### Exercise
Copy each line of the records below that has "intimacy" in it.

START Data records

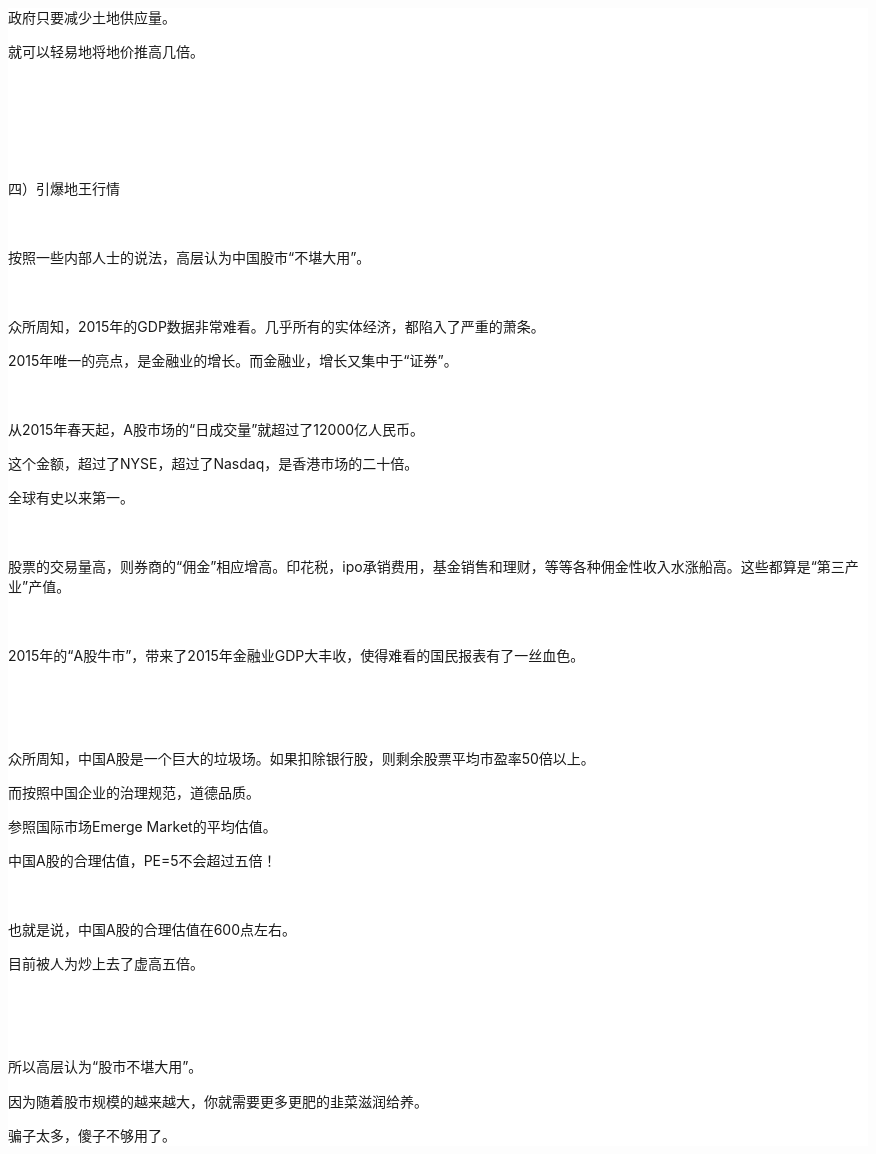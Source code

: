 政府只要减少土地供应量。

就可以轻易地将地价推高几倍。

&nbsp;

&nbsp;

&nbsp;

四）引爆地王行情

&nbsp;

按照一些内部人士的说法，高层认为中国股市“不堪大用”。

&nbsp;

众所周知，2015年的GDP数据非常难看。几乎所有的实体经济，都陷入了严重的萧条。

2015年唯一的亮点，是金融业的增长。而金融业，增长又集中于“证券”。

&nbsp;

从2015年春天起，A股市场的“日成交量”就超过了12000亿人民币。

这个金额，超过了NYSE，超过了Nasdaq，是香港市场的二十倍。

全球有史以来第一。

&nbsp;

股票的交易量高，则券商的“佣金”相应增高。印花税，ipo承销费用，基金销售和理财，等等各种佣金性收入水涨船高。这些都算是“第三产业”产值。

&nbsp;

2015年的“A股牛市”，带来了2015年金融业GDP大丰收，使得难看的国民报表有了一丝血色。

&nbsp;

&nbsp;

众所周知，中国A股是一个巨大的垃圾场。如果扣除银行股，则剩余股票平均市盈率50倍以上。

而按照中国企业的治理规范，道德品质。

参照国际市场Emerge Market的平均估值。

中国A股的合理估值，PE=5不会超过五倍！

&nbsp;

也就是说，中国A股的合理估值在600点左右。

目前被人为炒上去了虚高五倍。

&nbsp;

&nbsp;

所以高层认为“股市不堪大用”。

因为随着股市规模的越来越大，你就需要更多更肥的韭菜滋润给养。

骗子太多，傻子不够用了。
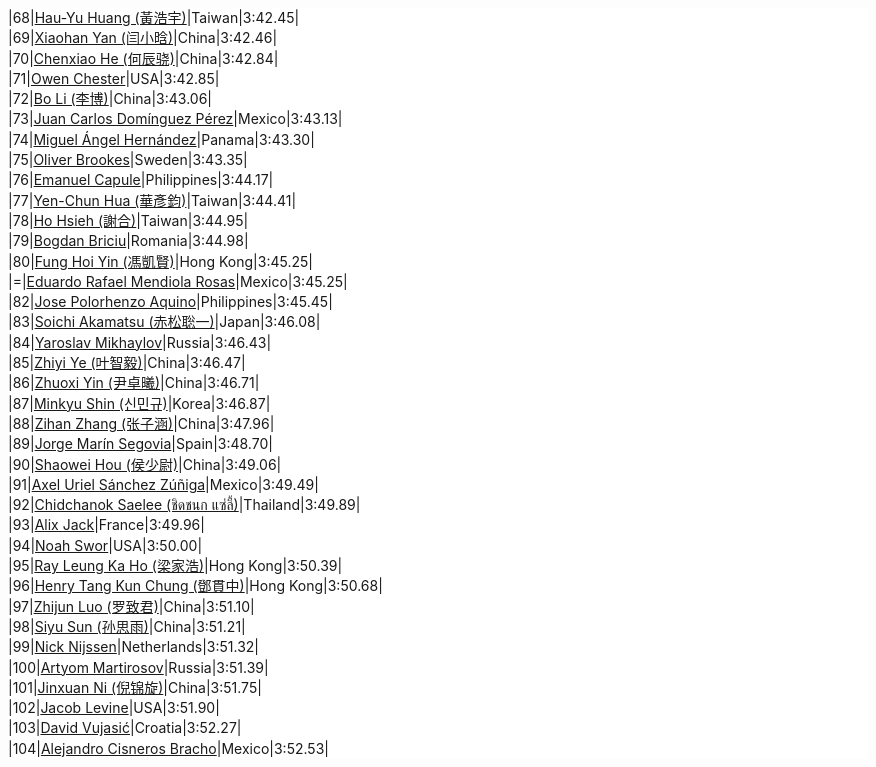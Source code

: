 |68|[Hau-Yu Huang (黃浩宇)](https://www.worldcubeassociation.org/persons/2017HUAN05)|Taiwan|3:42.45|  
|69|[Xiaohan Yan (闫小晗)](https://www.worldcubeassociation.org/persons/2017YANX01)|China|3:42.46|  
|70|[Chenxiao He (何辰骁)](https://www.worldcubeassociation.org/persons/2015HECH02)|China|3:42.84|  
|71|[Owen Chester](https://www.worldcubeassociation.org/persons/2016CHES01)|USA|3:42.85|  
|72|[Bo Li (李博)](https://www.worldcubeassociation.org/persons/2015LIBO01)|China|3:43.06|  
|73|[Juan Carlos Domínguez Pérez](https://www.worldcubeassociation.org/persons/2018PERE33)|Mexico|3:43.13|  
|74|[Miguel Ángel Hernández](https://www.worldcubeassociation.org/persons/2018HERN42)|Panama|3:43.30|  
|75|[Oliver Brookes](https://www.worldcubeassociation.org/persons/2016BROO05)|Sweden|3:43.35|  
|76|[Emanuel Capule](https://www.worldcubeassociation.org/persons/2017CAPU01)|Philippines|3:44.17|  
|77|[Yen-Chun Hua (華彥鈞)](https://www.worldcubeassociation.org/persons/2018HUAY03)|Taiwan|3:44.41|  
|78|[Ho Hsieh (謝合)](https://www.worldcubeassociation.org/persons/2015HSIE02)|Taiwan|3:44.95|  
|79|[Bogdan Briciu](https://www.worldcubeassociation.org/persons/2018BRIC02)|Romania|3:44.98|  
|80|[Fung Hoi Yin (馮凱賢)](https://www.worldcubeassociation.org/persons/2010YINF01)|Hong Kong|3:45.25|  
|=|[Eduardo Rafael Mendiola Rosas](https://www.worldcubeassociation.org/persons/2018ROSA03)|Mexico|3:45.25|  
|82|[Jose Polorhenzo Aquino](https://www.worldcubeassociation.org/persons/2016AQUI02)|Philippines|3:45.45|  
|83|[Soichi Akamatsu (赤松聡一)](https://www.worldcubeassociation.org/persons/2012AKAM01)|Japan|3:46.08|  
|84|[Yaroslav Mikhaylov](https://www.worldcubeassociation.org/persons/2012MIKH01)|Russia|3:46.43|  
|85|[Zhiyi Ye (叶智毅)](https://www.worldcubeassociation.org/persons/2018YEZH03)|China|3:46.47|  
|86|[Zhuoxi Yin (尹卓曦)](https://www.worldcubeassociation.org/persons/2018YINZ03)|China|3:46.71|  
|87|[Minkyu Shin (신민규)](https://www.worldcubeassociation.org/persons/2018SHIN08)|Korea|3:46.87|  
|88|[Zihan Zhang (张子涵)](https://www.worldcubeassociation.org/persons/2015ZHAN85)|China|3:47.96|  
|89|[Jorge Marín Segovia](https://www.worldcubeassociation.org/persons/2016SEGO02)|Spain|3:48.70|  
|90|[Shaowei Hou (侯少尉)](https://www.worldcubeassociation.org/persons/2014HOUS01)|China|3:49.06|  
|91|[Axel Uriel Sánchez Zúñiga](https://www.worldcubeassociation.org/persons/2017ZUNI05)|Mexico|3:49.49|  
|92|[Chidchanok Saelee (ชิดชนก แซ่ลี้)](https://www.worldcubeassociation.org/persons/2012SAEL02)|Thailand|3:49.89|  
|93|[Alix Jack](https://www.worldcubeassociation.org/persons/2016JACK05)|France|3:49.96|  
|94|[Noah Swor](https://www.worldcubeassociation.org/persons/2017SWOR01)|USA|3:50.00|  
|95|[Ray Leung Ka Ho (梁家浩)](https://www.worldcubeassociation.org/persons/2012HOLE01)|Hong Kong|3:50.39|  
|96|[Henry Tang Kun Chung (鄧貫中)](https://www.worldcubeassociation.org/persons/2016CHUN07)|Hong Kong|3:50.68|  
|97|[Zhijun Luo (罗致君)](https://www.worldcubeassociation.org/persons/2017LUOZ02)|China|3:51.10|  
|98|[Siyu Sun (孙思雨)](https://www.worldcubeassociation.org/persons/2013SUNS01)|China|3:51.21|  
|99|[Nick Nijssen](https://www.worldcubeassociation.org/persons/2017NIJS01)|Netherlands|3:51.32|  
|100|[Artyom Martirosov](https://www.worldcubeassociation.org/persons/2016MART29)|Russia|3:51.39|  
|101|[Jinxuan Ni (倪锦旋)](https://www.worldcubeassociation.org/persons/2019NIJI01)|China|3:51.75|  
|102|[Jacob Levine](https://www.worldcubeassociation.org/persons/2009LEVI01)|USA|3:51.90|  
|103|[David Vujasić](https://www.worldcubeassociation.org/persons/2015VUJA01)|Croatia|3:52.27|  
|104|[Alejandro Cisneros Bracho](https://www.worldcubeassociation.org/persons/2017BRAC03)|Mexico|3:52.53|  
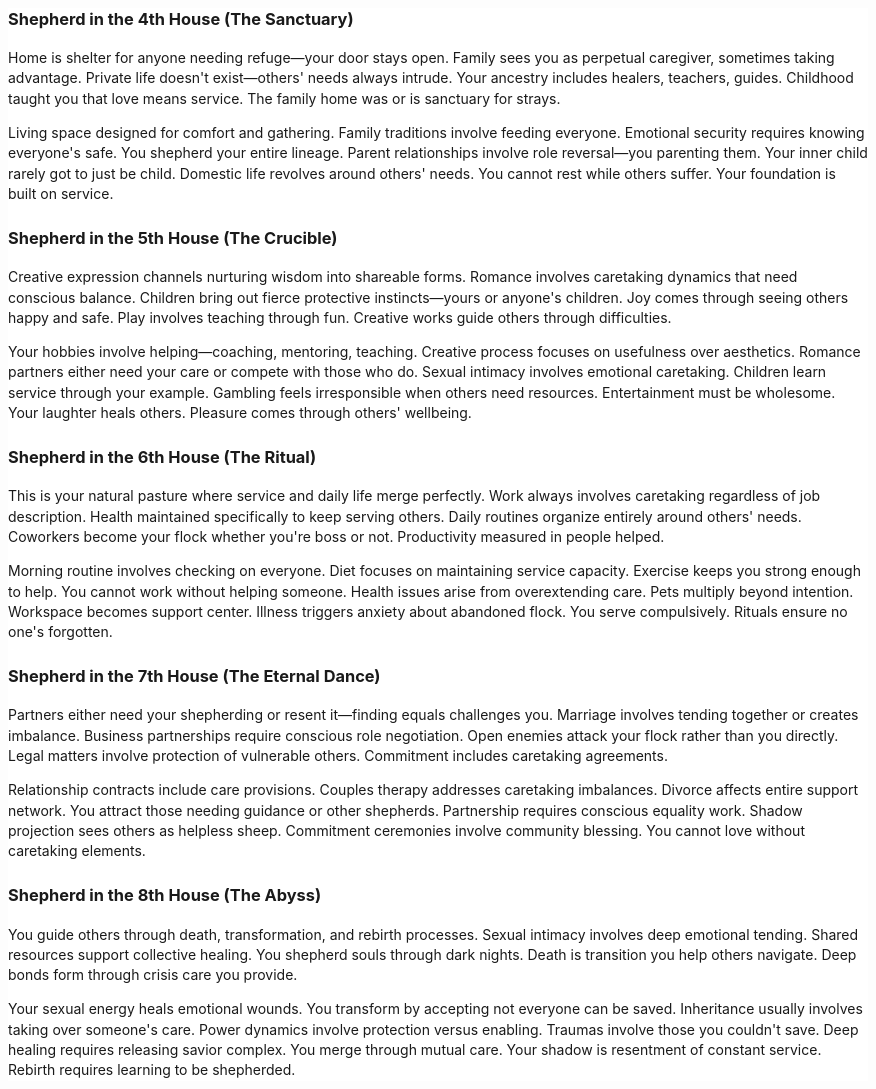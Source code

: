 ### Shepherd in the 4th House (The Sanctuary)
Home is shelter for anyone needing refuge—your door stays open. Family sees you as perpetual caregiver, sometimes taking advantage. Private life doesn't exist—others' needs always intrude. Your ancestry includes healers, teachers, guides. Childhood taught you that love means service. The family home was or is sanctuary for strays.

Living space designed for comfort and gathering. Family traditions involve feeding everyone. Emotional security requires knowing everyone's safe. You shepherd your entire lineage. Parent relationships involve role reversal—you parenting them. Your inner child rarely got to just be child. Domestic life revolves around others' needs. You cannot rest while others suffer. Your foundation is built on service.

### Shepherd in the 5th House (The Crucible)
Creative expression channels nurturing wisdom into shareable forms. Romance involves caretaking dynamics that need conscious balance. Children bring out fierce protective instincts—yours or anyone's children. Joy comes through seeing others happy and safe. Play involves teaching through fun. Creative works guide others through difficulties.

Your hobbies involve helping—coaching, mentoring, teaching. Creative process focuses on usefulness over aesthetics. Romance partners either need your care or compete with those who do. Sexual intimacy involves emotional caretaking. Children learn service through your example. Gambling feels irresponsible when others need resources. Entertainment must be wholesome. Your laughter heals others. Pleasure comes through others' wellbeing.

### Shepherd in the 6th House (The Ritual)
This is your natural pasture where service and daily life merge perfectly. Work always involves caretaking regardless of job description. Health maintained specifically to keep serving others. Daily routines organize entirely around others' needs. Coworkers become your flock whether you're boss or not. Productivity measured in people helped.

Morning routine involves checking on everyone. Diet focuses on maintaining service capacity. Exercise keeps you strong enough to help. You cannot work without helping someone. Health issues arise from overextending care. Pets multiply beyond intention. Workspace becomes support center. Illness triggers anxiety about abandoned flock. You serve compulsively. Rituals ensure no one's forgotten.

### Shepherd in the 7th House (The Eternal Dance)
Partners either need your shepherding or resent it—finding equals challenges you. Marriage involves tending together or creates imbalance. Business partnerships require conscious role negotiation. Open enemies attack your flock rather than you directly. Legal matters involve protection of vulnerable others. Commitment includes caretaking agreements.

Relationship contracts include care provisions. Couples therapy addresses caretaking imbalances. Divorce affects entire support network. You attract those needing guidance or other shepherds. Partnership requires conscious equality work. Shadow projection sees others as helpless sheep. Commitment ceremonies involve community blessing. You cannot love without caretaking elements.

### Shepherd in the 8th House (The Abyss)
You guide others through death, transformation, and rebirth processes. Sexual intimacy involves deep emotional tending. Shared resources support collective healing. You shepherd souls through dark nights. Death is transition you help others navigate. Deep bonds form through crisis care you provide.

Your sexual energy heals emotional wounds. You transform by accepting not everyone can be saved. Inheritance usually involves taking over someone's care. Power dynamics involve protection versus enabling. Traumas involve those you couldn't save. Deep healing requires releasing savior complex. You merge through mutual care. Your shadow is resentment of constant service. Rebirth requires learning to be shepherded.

END Data records

### Written response
Your hobbies involve helping—coaching, mentoring, teaching. Creative process focuses on usefulness over aesthetics. Romance partners either need your care or compete with those who do. Sexual intimacy involves emotional caretaking. Children learn service through your example. Gambling feels irresponsible when others need resources. Entertainment must be wholesome. Your laughter heals others. Pleasure comes through others' wellbeing.
You guide others through death, transformation, and rebirth processes. Sexual intimacy involves deep emotional tending. Shared resources support collective healing. You shepherd souls through dark nights. Death is transition you help others navigate. Deep bonds form through crisis care you provide.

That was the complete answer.